Data records
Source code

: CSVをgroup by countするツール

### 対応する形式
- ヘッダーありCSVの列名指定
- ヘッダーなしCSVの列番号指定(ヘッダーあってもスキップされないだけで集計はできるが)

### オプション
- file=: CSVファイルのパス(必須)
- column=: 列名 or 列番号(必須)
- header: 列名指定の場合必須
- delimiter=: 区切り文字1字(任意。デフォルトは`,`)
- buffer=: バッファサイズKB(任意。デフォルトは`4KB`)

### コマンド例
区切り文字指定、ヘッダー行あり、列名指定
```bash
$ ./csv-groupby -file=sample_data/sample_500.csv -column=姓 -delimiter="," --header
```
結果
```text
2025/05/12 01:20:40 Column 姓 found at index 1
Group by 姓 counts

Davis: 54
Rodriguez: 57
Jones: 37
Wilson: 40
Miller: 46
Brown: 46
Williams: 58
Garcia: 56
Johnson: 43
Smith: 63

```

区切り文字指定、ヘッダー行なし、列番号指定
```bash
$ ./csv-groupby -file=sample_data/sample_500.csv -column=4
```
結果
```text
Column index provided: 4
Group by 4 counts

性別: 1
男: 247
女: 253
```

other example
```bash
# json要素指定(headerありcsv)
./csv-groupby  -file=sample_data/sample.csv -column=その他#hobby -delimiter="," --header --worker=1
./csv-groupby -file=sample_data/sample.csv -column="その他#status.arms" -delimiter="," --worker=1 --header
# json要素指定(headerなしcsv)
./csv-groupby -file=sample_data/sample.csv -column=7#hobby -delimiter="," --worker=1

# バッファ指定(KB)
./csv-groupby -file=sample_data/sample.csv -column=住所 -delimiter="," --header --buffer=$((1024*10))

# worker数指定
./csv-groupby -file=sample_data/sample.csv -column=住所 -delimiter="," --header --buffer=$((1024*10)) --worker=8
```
...
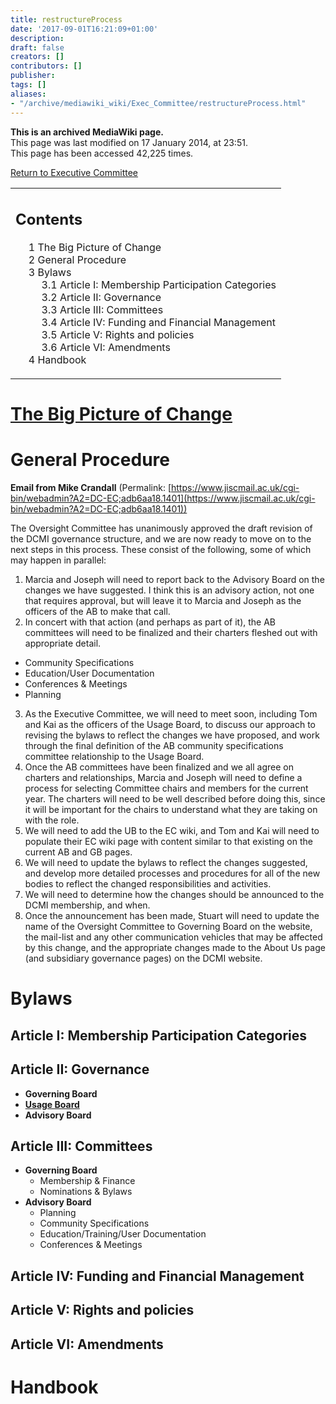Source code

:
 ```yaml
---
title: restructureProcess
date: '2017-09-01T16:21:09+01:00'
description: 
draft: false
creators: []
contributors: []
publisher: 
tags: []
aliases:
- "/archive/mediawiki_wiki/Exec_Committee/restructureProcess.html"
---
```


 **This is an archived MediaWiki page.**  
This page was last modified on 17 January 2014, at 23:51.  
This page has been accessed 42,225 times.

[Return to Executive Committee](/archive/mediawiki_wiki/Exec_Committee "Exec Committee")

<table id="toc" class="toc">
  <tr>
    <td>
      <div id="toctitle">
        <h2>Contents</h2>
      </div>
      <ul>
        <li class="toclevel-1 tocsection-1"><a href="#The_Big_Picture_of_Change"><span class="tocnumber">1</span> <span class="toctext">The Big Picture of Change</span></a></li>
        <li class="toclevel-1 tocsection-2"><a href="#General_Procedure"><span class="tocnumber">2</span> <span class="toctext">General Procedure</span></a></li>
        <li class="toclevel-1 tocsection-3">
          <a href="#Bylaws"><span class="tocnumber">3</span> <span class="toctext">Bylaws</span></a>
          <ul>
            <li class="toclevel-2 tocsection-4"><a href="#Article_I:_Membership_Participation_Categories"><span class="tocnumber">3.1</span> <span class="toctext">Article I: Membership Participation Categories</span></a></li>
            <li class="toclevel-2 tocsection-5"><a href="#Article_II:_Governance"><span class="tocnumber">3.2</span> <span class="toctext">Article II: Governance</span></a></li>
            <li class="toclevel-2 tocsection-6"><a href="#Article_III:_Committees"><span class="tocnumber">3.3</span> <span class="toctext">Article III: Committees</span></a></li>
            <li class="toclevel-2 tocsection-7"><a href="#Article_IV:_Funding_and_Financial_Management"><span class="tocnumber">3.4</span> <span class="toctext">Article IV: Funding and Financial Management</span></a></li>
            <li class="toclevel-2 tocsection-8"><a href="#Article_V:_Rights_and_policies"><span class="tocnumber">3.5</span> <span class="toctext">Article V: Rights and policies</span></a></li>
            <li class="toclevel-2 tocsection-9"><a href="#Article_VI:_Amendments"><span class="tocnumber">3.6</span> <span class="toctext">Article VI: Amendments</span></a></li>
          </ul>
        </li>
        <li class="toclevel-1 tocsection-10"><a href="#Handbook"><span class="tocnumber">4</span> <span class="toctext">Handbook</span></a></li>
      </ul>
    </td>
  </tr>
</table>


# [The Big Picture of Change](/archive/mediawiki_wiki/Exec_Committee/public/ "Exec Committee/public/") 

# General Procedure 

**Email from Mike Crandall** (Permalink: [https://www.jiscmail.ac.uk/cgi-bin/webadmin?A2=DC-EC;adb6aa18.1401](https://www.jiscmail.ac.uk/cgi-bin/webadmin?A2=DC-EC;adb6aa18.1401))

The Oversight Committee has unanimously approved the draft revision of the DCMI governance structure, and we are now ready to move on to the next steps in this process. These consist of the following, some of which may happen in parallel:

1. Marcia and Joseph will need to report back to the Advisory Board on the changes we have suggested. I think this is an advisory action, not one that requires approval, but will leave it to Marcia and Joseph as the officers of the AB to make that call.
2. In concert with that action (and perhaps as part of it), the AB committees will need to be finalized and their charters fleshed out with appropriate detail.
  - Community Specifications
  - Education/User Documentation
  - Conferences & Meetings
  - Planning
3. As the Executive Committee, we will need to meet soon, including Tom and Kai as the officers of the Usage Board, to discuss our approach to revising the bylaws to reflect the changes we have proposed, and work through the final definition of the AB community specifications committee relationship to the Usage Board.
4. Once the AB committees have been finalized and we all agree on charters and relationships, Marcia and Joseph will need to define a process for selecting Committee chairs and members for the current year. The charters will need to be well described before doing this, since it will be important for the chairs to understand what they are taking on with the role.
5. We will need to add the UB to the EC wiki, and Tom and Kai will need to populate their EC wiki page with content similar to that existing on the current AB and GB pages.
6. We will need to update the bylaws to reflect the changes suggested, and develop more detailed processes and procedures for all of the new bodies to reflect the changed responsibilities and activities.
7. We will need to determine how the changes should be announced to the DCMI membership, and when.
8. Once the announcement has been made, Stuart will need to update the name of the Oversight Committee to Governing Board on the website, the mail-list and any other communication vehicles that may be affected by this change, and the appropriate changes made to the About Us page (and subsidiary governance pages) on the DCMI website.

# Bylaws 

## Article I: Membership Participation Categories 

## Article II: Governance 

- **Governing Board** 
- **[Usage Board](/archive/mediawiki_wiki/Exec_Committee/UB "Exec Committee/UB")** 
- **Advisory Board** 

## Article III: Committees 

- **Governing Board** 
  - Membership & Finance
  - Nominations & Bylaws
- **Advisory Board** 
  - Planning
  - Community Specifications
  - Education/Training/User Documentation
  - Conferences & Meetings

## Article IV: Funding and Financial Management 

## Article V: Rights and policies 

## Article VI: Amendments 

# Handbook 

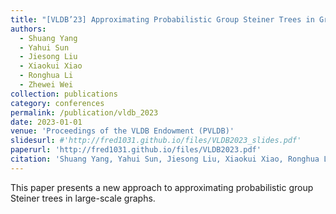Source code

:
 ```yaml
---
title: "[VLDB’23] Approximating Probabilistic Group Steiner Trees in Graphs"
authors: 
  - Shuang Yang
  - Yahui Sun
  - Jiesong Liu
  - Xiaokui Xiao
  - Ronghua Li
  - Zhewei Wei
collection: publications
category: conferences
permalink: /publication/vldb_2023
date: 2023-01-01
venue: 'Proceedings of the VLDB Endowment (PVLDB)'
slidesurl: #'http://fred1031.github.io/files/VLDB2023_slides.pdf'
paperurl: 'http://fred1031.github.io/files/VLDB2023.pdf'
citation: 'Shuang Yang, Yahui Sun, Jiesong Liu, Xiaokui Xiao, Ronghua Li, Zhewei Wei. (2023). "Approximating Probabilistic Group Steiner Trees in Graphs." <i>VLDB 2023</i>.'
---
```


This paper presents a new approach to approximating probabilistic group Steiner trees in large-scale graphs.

• HOW TO COMPLETE THIS TASK
Lines to set down from above: the line with "The Oversight Committee has", the line with "6. We will need", and every line between, each exactly as written.

• EXERCISE SOLUTION
The Oversight Committee has unanimously approved the draft revision of the DCMI governance structure, and we are now ready to move on to the next steps in this process. These consist of the following, some of which may happen in parallel:

1. Marcia and Joseph will need to report back to the Advisory Board on the changes we have suggested. I think this is an advisory action, not one that requires approval, but will leave it to Marcia and Joseph as the officers of the AB to make that call.
2. In concert with that action (and perhaps as part of it), the AB committees will need to be finalized and their charters fleshed out with appropriate detail.
  - Community Specifications
  - Education/User Documentation
  - Conferences & Meetings
  - Planning
3. As the Executive Committee, we will need to meet soon, including Tom and Kai as the officers of the Usage Board, to discuss our approach to revising the bylaws to reflect the changes we have proposed, and work through the final definition of the AB community specifications committee relationship to the Usage Board.
4. Once the AB committees have been finalized and we all agree on charters and relationships, Marcia and Joseph will need to define a process for selecting Committee chairs and members for the current year. The charters will need to be well described before doing this, since it will be important for the chairs to understand what they are taking on with the role.
5. We will need to add the UB to the EC wiki, and Tom and Kai will need to populate their EC wiki page with content similar to that existing on the current AB and GB pages.
6. We will need to update the bylaws to reflect the changes suggested, and develop more detailed processes and procedures for all of the new bodies to reflect the changed responsibilities and activities.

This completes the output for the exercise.